Ein Mann bremst scharf, er hält vor der Polizeiwache. Es ist Nacht, er steckt den Kopf aus dem Autofenster und ruft der diensthabenden Polizistin zu: "Willst du mitkommen, du Schlampe?" Der Mann rast davon, aber Polizistinnen verfolgen ihn und nehmen ihn fest. Er muss für zwei Monate ins Gefängnis. "Mit uns legt sich keiner an", sagt Sushila Pradhan. Sie ist Polizistin in der nepalesischen Stadt Pokhara. "Hier weiß jeder, dass wir knallhart sind." In der Wache arbeiten ausschließlich Frauen.
Seit acht Monaten hat die 27-Jährige das Kommando über die 25 Polizistinnen der Wache. "Es ist ein Privileg, eine Frau zu sein und trotzdem anführen zu dürfen", sagt Pradhan, die seit sechs Jahren bei der Polizei ist.
Die Idee einer rein weiblichen Polizeiwache hatte Upendra Kanta Aryal, ein hoher Polizeibeamter. "Ich dachte mir, das zeigt, dass sie mit allen Verbrechen alleine klar kommen. Erst waren viele dagegen, aber bis jetzt hat es geklappt", erzählt er. Seit drei Jahren gibt es die Frauen-Wache in Pokhara.
In Nepal mit seinen 30,5 Millionen Einwohnern gibt es etwa 60.000 Polizisten, davon rund 3500 Frauen. Tendenz steigend. Die Regierung hat eine 20-Prozent-Quote festgelegt. Viele arbeiten in unteren Dienstgraden oder in der Krankenpflege. "Die Stellung der Frauen bei der Polizei verbessert sich, weil sie immer besser ausgebildet sind", sagt Pradhan. Ihre Kolleginnen nennen sie "Sir".
"Dann haben wir Männer verfolgt, die mit Dolchen bewaffnet waren"
Parvati Nepali trägt auf der Stirn ein wenig rote Farbe, das Zeichen für eine verheiratete Hindu-Frau. "Als ich klein war, habe ich in Kathmandu berittene Polizisten gesehen, und ich wollte eines Tages auch so eine Uniform tragen", erzählt sie. Aber die schicke Uniform kann nicht immer über die Nachteile hinwegtrösten: Nepali hat zwei Kinder. "Wir verbringen weniger Zeit mit unserer Familie, weil wir immer im Dienst sind." In einem Land, in dem Streiks und Demonstrationen zum Alltag gehören, haben die Beamten rund um die Uhr Rufbereitschaft.

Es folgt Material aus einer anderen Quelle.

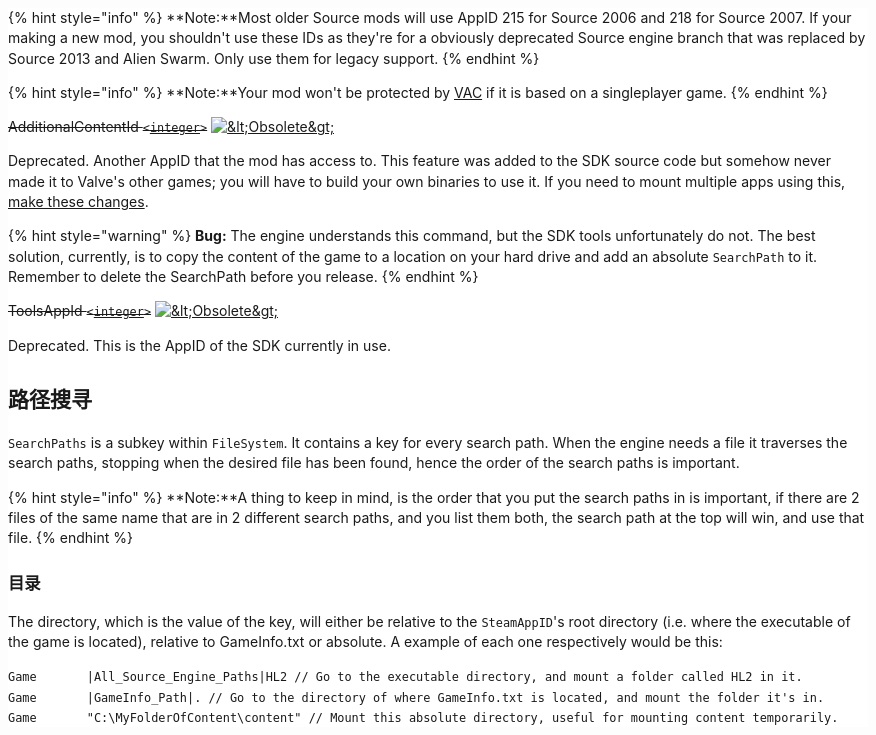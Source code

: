 {% hint style="info" %}
 **Note:**Most older Source mods will use AppID 215 for Source 2006 and 218 for Source 2007. If your making a new mod, you shouldn't use these IDs as they're for a obviously deprecated Source engine branch that was replaced by Source 2013 and Alien Swarm. Only use them for legacy support.
{% endhint %}

{% hint style="info" %}
 **Note:**Your mod won't be protected by [VAC](https://developer.valvesoftware.com/wiki/VAC) if it is based on a singleplayer game.
{% endhint %}

~~AdditionalContentId `<`~~[~~`integer`~~](https://developer.valvesoftware.com/wiki/Integer)~~`>`~~ [![&amp;lt;Obsolete&amp;gt;](https://developer.valvesoftware.com/w/images/6/63/Obsolete_small.png)](https://developer.valvesoftware.com/wiki/Obsolete)

Deprecated. Another AppID that the mod has access to. This feature was added to the SDK source code but somehow never made it to Valve's other games; you will have to build your own binaries to use it. If you need to mount multiple apps using this, [make these changes](https://developer.valvesoftware.com/wiki/Mounting_multiple_games).

{% hint style="warning" %}
**Bug:** The engine understands this command, but the SDK tools unfortunately do not. The best solution, currently, is to copy the content of the game to a location on your hard drive and add an absolute `SearchPath` to it. Remember to delete the SearchPath before you release.
{% endhint %}

~~ToolsAppId `<`~~[~~`integer`~~](https://developer.valvesoftware.com/wiki/Integer)~~`>`~~ [![&amp;lt;Obsolete&amp;gt;](https://developer.valvesoftware.com/w/images/6/63/Obsolete_small.png)](https://developer.valvesoftware.com/wiki/Obsolete)

Deprecated. This is the AppID of the SDK currently in use.

## 路径搜寻

`SearchPaths` is a subkey within `FileSystem`. It contains a key for every search path. When the engine needs a file it traverses the search paths, stopping when the desired file has been found, hence the order of the search paths is important.

{% hint style="info" %}
 **Note:**A thing to keep in mind, is the order that you put the search paths in is important, if there are 2 files of the same name that are in 2 different search paths, and you list them both, the search path at the top will win, and use that file.
{% endhint %}

### 目录

The directory, which is the value of the key, will either be relative to the `SteamAppID`'s root directory \(i.e. where the executable of the game is located\), relative to GameInfo.txt or absolute. A example of each one respectively would be this:

```text
Game       |All_Source_Engine_Paths|HL2 // Go to the executable directory, and mount a folder called HL2 in it.
Game       |GameInfo_Path|. // Go to the directory of where GameInfo.txt is located, and mount the folder it's in.
Game       "C:\MyFolderOfContent\content" // Mount this absolute directory, useful for mounting content temporarily.
```
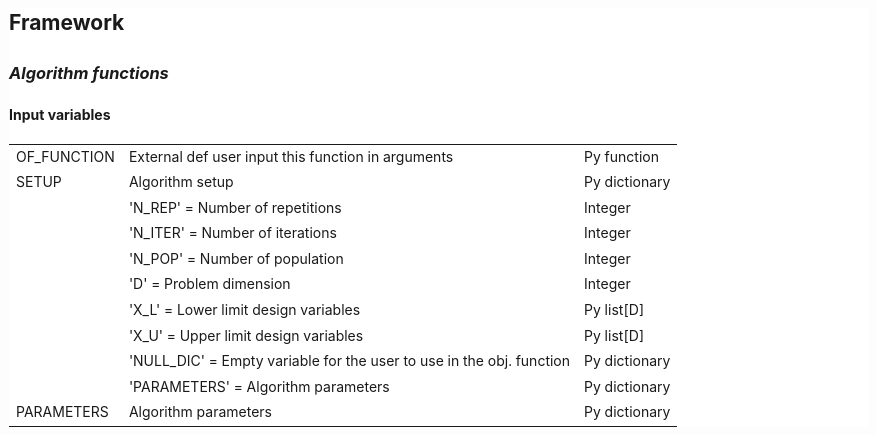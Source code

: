 </p>

<h2>Framework</h2>

<h3><i>Algorithm functions</i></h3>

<h4>Input variables</h4>

<table style = "width:100%">
    <tr>
        <td>OF_FUNCTION</td>
        <td>External def user input this function in arguments</td>
        <td>Py function</td>
    </tr>
    <tr>
        <td>SETUP</td>
        <td>Algorithm setup</td>
        <td>Py dictionary</td>
    </tr>
    <tr>
        <td></td>
        <td>'N_REP' = Number of repetitions</td>
        <td>Integer</td>
    </tr>    
    <tr>
        <td></td>
        <td>'N_ITER' = Number of iterations</td>
        <td>Integer</td>
    </tr> 
    <tr>
        <td></td>
        <td>'N_POP' = Number of population</td>
        <td>Integer</td>
    </tr>
    <tr>
        <td></td>
        <td>'D' = Problem dimension</td>
        <td>Integer</td>
    </tr>  
    <tr>
        <td></td>
        <td>'X_L' = Lower limit design variables</td>
        <td>Py list[D]</td>
    </tr> 
    <tr>
        <td></td>
        <td>'X_U' = Upper limit design variables</td>
        <td>Py list[D]</td>
    </tr>
    <tr>
        <td></td>
        <td>'NULL_DIC' = Empty variable for the user to use in the obj. function</td>
        <td>Py dictionary</td>
    </tr>
    <tr>
        <td></td>
        <td>'PARAMETERS' = Algorithm parameters</td>
        <td>Py dictionary</td>
    </tr>    
    <tr>
        <td>PARAMETERS</td>
        <td>Algorithm parameters</td>
        <td>Py dictionary</td>
    </tr> 
    <tr>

Auch Nepali hat schwierige Einsätze erlebt. Die Polizistinnen wollten ein Kind bergen, das bei einem Unfall gestorben war. "Die weiblichen Verwandten nannten uns Huren und verfluchten unsere Kinder." In einem Ort mit vielen Analphabeten zu arbeiten, erschwere ihre Aufgabe zusätzlich, sagen die Beamtinnen.
Um Kinder oder Kriminielle kümmern?
Manchmal hätten sie gern männliche Polizisten in der Wache. Die meisten Festgenommenen sind Männer: Die oft Betrunkenen auf die Toilette zu bringen und wieder raus zu zerren, das sei unangenehm.
Die Mühen lohnen sich aber: In den vergangenen drei Jahren haben die Polizistinnen Auszeichnungen und viel Lob für ihre Arbeit bekommen. Aber es gibt auch Kritik. "Eine Polizeiwache braucht Männer", findet Bir Bahadur Thapa, selbst Polizist im Ruhestand. "Sollen Frauen sich um Kinder oder um Kriminelle kümmern?"
Solche Kommentare schrecken die Beamtinnen nicht ab. "Als ich zur Polizei ging, sagte mein Bruder, dass es schwer werden würde", erzählt Pradhan. "Aber jetzt ist er stolz auf mich."